FlashAttention Algorithm Deep Dive

FlashAttention is an IO-aware algorithm for computing exact attention with reduced memory complexity from O(N²) to O(N), while achieving significant speedup in practice.

Standard Attention Bottleneck
Core FlashAttention Concepts
Forward Pass Algorithm
Backward Pass Algorithm
Causal Masking
FP16 Implementation
Memory Complexity Analysis
Implementation Highlights
References

Standard Attention Bottleneck

Standard self-attention computation:

S = Q × K^T           # [N, N] — Attention score matrix
P = softmax(S)        # [N, N] — Attention weight matrix
O = P × V             # [N, d] — Output

Core Problem: Intermediate matrices S and P have O(N²) size, must be stored in HBM (device memory). For large sequence lengths N:

Issue	Impact
Memory Usage	N=4096, 32 heads → ~2 GB just for attention matrices
Bandwidth Bottleneck	GPU computation is much faster than HBM bandwidth; time dominated by data movement
IO Operations	S and P each require write-to and read-from HBM: 4 O(N²) operations total

Core FlashAttention Concepts

1. Tiling

Divide Q, K, V into blocks that fit in SRAM (shared memory):

Q = [Q_1, Q_2, ..., Q_Tr]    Each block [B_r, d]
K = [K_1, K_2, ..., K_Tc]    Each block [B_c, d]
V = [V_1, V_2, ..., V_Tc]    Each block [B_c, d]

Block Size Selection:

GPU Architecture	SRAM Size	Typical B_r × B_c
Volta (V100)	96 KB	64 × 64
Ampere (A100)	164 KB	128 × 64
Hopper (H100)	228 KB	128 × 128

Why Tiling Works:

Each block fits in fast SRAM (L1/shared memory)
Avoids repeated HBM accesses for intermediate results
Enables parallel processing of independent blocks

2. Online Softmax

Standard softmax requires two passes (find max → compute exp sum → normalize). FlashAttention uses online softmax to update incrementally in a single pass:

python

for each KV block j:
    S_ij = Q_i × K_j^T                 # Local attention scores
    m_new = max(m_old, rowmax(S_ij))   # Update global maximum
    P = exp(S_ij - m_new)              # Local softmax numerator
    l_new = exp(m_old - m_new) × l_old + rowsum(P)  # Update normalizer
    O_i = (exp(m_old - m_new) × O_i + P × V_j) / l_new  # Update output

Key Insight: When processing a new KV block, previous outputs must be corrected by exp(m_old - m_new) because the global maximum may have changed.

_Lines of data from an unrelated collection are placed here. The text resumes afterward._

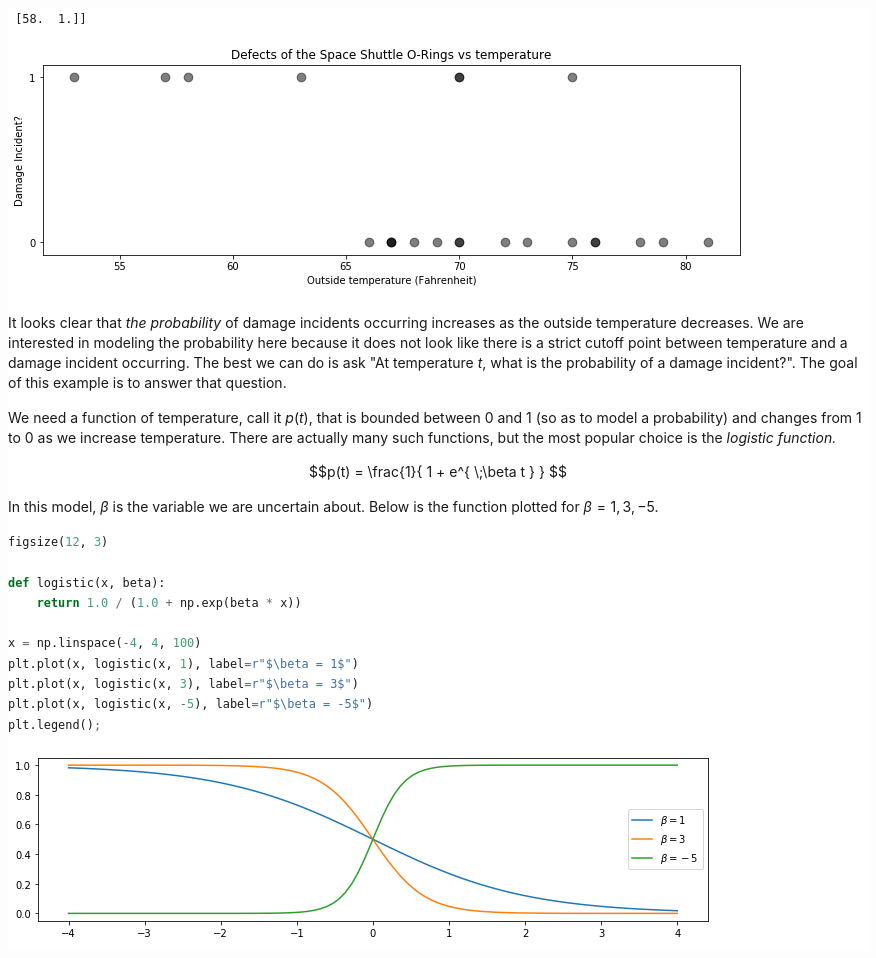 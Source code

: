      [58.  1.]]



![png](output_97_1.png)


It looks clear that *the probability* of damage incidents occurring increases as the outside temperature decreases. We are interested in modeling the probability here because it does not look like there is a strict cutoff point between temperature and a damage incident occurring. The best we can do is ask "At temperature $t$, what is the probability of a damage incident?". The goal of this example is to answer that question.

We need a function of temperature, call it $p(t)$, that is bounded between 0 and 1 (so as to model a probability) and changes from 1 to 0 as we increase temperature. There are actually many such functions, but the most popular choice is the *logistic function.*

$$p(t) = \frac{1}{ 1 + e^{ \;\beta t } } $$

In this model, $\beta$ is the variable we are uncertain about. Below is the function plotted for $\beta = 1, 3, -5$.


```python
figsize(12, 3)

def logistic(x, beta):
    return 1.0 / (1.0 + np.exp(beta * x))

x = np.linspace(-4, 4, 100)
plt.plot(x, logistic(x, 1), label=r"$\beta = 1$")
plt.plot(x, logistic(x, 3), label=r"$\beta = 3$")
plt.plot(x, logistic(x, -5), label=r"$\beta = -5$")
plt.legend();
```


![png](output_99_0.png)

Numerical Stability: Tracking running maximum ensures no exp() overflow even for large attention scores.

3. Recomputation

Standard backward pass stores O(N²) attention matrix P for gradient computation. FlashAttention's strategy:

Phase	Storage	Memory
Forward	Output O and logsumexp L only	O(N)
Backward	Recompute attention weights from Q, K, V, O, L	O(N)

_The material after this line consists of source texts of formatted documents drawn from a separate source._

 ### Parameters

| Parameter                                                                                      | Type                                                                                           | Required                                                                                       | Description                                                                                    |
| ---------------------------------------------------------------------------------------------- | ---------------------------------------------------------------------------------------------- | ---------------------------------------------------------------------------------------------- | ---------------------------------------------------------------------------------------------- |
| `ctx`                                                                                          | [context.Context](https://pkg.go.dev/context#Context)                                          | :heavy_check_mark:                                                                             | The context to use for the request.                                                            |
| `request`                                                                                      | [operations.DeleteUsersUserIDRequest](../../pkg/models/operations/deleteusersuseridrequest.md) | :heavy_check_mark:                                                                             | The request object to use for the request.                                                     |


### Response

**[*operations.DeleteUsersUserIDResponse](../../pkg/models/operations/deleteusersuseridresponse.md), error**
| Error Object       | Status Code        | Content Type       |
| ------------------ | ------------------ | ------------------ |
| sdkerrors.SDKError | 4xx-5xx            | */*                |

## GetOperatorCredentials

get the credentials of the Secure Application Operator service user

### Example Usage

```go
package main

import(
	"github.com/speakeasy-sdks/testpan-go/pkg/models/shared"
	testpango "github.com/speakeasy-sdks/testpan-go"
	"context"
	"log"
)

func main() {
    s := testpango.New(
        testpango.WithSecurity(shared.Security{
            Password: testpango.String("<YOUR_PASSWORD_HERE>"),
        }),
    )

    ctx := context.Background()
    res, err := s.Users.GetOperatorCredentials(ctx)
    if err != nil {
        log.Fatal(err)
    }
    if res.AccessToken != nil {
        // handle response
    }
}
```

Trade-off: Increases computation (~33% more FLOPs) but significantly reduces HBM IO, resulting in overall speedup.

Forward Pass Algorithm

Input: Q, K, V ∈ R^(N×d), scale
Output: O ∈ R^(N×d), L ∈ R^N

Initialize: O = 0, m = -∞, l = 0

For each Q block i (parallel):
    Load Q_i to SRAM
    For each KV block j:
        Load K_j, V_j to SRAM
        S_ij = scale × Q_i × K_j^T           # Compute in SRAM
        m_new = max(m_i, rowmax(S_ij))
        P = exp(S_ij - m_new)
        l_new = exp(m_i - m_new) × l_i + rowsum(P)
        O_i = (l_i × exp(m_i - m_new) × O_i + P × V_j) / l_new
        m_i = m_new, l_i = l_new
    L_i = m_i + log(l_i)                      # Store logsumexp

Key Operations:

Parallel over Q blocks: Each output block computed independently
Sequential over KV blocks: Accumulate attention across all keys
Output correction: Adjust running sum when new maximum found

Backward Pass Algorithm

Input: Q, K, V, O, L, dO
Output: dQ, dK, dV

For each KV block j:
    Load K_j, V_j to SRAM
    Initialize dK_j = 0, dV_j = 0
    For each Q block i:
        Load Q_i, O_i, dO_i, L_i to SRAM
        S_ij = scale × Q_i × K_j^T
        P_ij = exp(S_ij - L_i)               # Recompute attention weights
        D_i = rowsum(dO_i ⊙ O_i)             # Diagonal term
        dV_j += P_ij^T × dO_i                # V gradient
        dP_ij = dO_i × V_j^T
        dS_ij = P_ij ⊙ (dP_ij - D_i)         # Softmax gradient
        dQ_i += scale × dS_ij × K_j          # Q gradient
        dK_j += scale × dS_ij^T × Q_i        # K gradient

Gradient Flow:

dV: Weighted sum of gradients using attention weights
dQ, dK: Through softmax Jacobian using recomputed P
Memory efficient: No O(N²) storage needed

Causal Masking

For autoregressive models (like GPT), position i can only attend to positions ≤ i. FlashAttention's block structure enables efficient causal masking:

Case	Handling
Full skip	KV block start column > Q block end row → skip entire block
Partial mask	Apply mask within block (set to -∞)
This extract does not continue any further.